→ Assignment:
What is needed is a copy of each line in the listing below that contains "into".

→ The records:
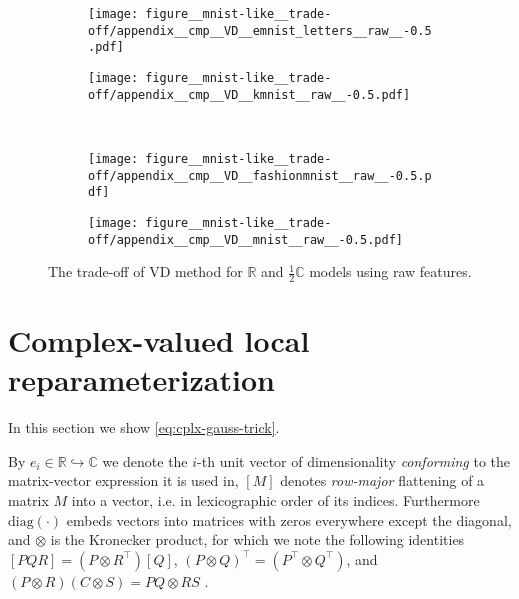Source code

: \documentclass{article}
\newcommand{\real}{\mathbb{R}}
\newcommand{\cplx}{\mathbb{C}}
\newcommand{\diag}[1]{\mathrm{diag}{#1}}
\begin{document}
\begin{figure}[b]
  \centering
  \begin{subfigure}  %
    \centering
    \texttt{[image: figure\_\_mnist-like\_\_trade-off/appendix\_\_cmp\_\_VD\_\_emnist\_letters\_\_raw\_\_-0.5.pdf]}
  \end{subfigure}%
  \begin{subfigure}  %
    \centering
    \texttt{[image: figure\_\_mnist-like\_\_trade-off/appendix\_\_cmp\_\_VD\_\_kmnist\_\_raw\_\_-0.5.pdf]}
  \end{subfigure} \\%
  \begin{subfigure}  %
    \centering
    \texttt{[image: figure\_\_mnist-like\_\_trade-off/appendix\_\_cmp\_\_VD\_\_fashionmnist\_\_raw\_\_-0.5.pdf]}
  \end{subfigure}%
  \begin{subfigure}  %
    \centering
    \texttt{[image: figure\_\_mnist-like\_\_trade-off/appendix\_\_cmp\_\_VD\_\_mnist\_\_raw\_\_-0.5.pdf]}
  \end{subfigure}
  \caption{%
    The trade-off of VD method for $\real$ and $\tfrac12\cplx$ models using raw features.
  }
  \label{fig:appendix__cmp__mnist-like__trade-off__VD__raw}
\end{figure}



\section{Complex-valued local reparameterization} %
\label{sec:complex_valued_local_reparameterization}

In this section we show \eqref{eq:cplx-gauss-trick}.

By $e_i\in \real \hookrightarrow \cplx$ we denote the $i$-th unit vector of dimensionality
\emph{conforming} to the matrix-vector expression it is used in, $[M]$ denotes \emph{row-major}
flattening of a matrix $M$ into a vector, i.e. in lexicographic order of its indices.
Furthermore $\diag{(\cdot)}$ embeds vectors into matrices with zeros everywhere except
the diagonal, and $\otimes$ is the Kronecker product, for which we note the following
identities $
  [P Q R] = (P \otimes R^\top) [Q]
$, $
  (P \otimes Q)^\top = (P^\top \otimes Q^\top)
$, and $
  (P \otimes R) (C \otimes S) = P Q \otimes R S
$ \citep{petersen_matrix_2012}.
\end{document}
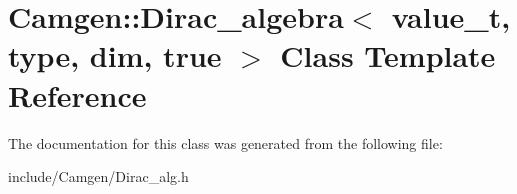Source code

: \hypertarget{a00130}{\section{Camgen\-:\-:Dirac\-\_\-algebra$<$ value\-\_\-t, type, dim, true $>$ Class Template Reference}
\label{a00130}
}


The documentation for this class was generated from the following file\-:\begin{DoxyCompactItemize}
\item 
include/\-Camgen/Dirac\-\_\-alg.\-h\end{DoxyCompactItemize}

→ Response to this task:
flattening of a matrix $M$ into a vector, i.e. in lexicographic order of its indices.
Furthermore $\diag{(\cdot)}$ embeds vectors into matrices with zeros everywhere except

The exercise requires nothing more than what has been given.